REQUIRED ACTION: If a line in the material below holds the string "Narrative", tally it, then give the tally alone.

EXTRACTED RECORDS:
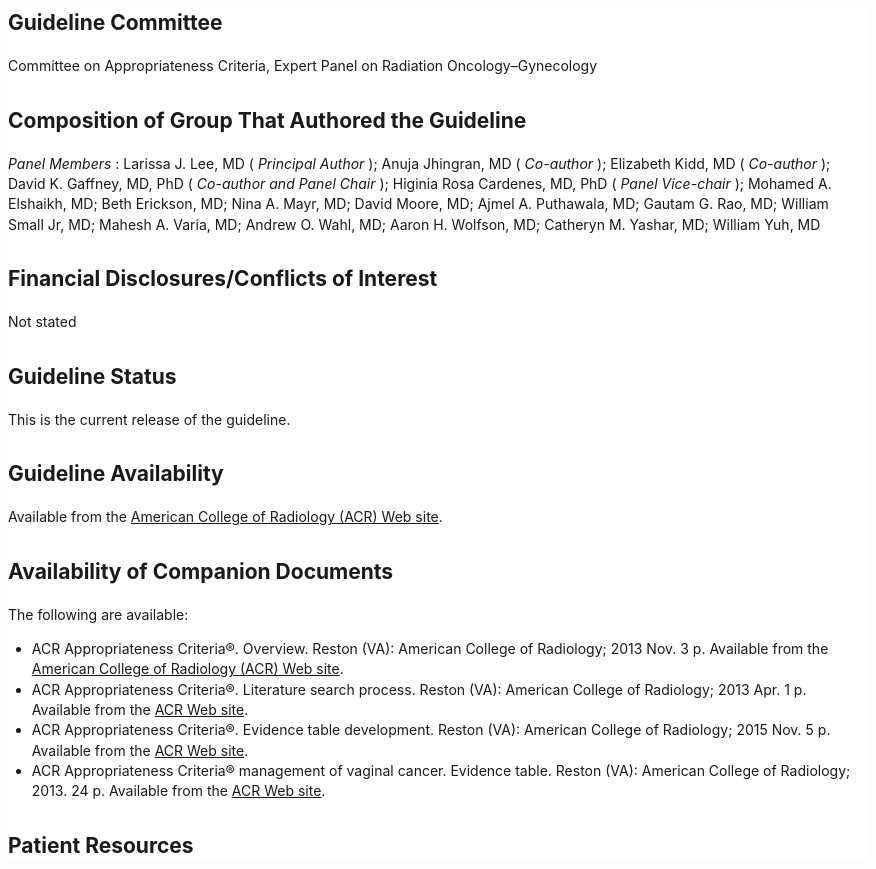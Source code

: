 ## Guideline Committee



Committee on Appropriateness Criteria, Expert Panel on Radiation Oncology–Gynecology

## Composition of Group That Authored the Guideline



 _Panel Members_ : Larissa J. Lee, MD ( _Principal Author_ ); Anuja Jhingran, MD ( _Co-author_ ); Elizabeth Kidd, MD ( _Co-author_ ); David K. Gaffney, MD, PhD ( _Co-author and Panel Chair_ ); Higinia Rosa Cardenes, MD, PhD ( _Panel Vice-chair_ ); Mohamed A. Elshaikh, MD; Beth Erickson, MD; Nina A. Mayr, MD; David Moore, MD; Ajmel A. Puthawala, MD; Gautam G. Rao, MD; William Small Jr, MD; Mahesh A. Varia, MD; Andrew O. Wahl, MD; Aaron H. Wolfson, MD; Catheryn M. Yashar, MD; William Yuh, MD

## Financial Disclosures/Conflicts of Interest



Not stated

## Guideline Status



This is the current release of the guideline.

## Guideline Availability



Available from the [American College of Radiology (ACR) Web site](https://acsearch.acr.org/docs/3082701/Narrative "ACR Web site").

## Availability of Companion Documents



The following are available:

  * ACR Appropriateness Criteria®. Overview. Reston (VA): American College of Radiology; 2013 Nov. 3 p. Available from the [American College of Radiology (ACR) Web site](http://www.acr.org/~/media/ACR/Documents/AppCriteria/Overview.pdf "ACR Web site"). 
  * ACR Appropriateness Criteria®. Literature search process. Reston (VA): American College of Radiology; 2013 Apr. 1 p. Available from the [ACR Web site](http://www.acr.org/~/media/ACR/Documents/AppCriteria/LiteratureSearchProcess.pdf "ACR Web site"). 
  * ACR Appropriateness Criteria®. Evidence table development. Reston (VA): American College of Radiology; 2015 Nov. 5 p. Available from the [ACR Web site](https://www.acr.org/~/media/ACR/Documents/AppCriteria/EvidenceTableDevelopment.pdf?db=web "ACR Web site"). 
  * ACR Appropriateness Criteria® management of vaginal cancer. Evidence table. Reston (VA): American College of Radiology; 2013. 24 p. Available from the [ACR Web site](https://acsearch.acr.org/docs/3082701/Narrative "ACR Web site"). 



## Patient Resources
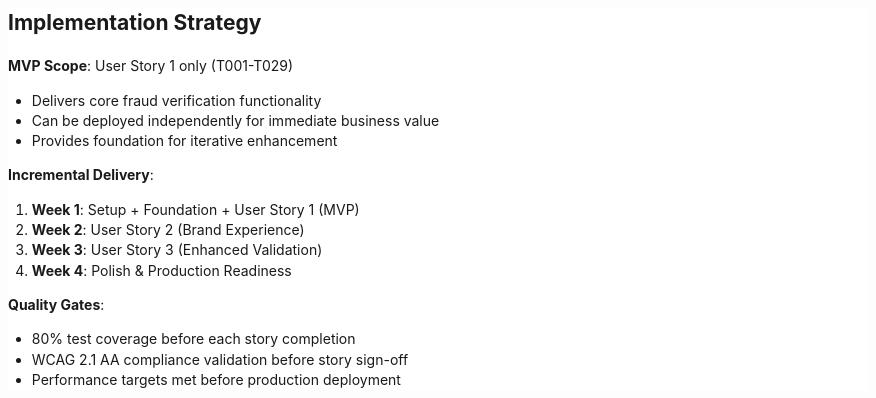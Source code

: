 ## Implementation Strategy

**MVP Scope**: User Story 1 only (T001-T029)

- Delivers core fraud verification functionality
- Can be deployed independently for immediate business value
- Provides foundation for iterative enhancement

**Incremental Delivery**:

1. **Week 1**: Setup + Foundation + User Story 1 (MVP)
2. **Week 2**: User Story 2 (Brand Experience)  
3. **Week 3**: User Story 3 (Enhanced Validation)
4. **Week 4**: Polish & Production Readiness

**Quality Gates**:

- 80% test coverage before each story completion
- WCAG 2.1 AA compliance validation before story sign-off
- Performance targets met before production deployment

WRITTEN ANSWER: 2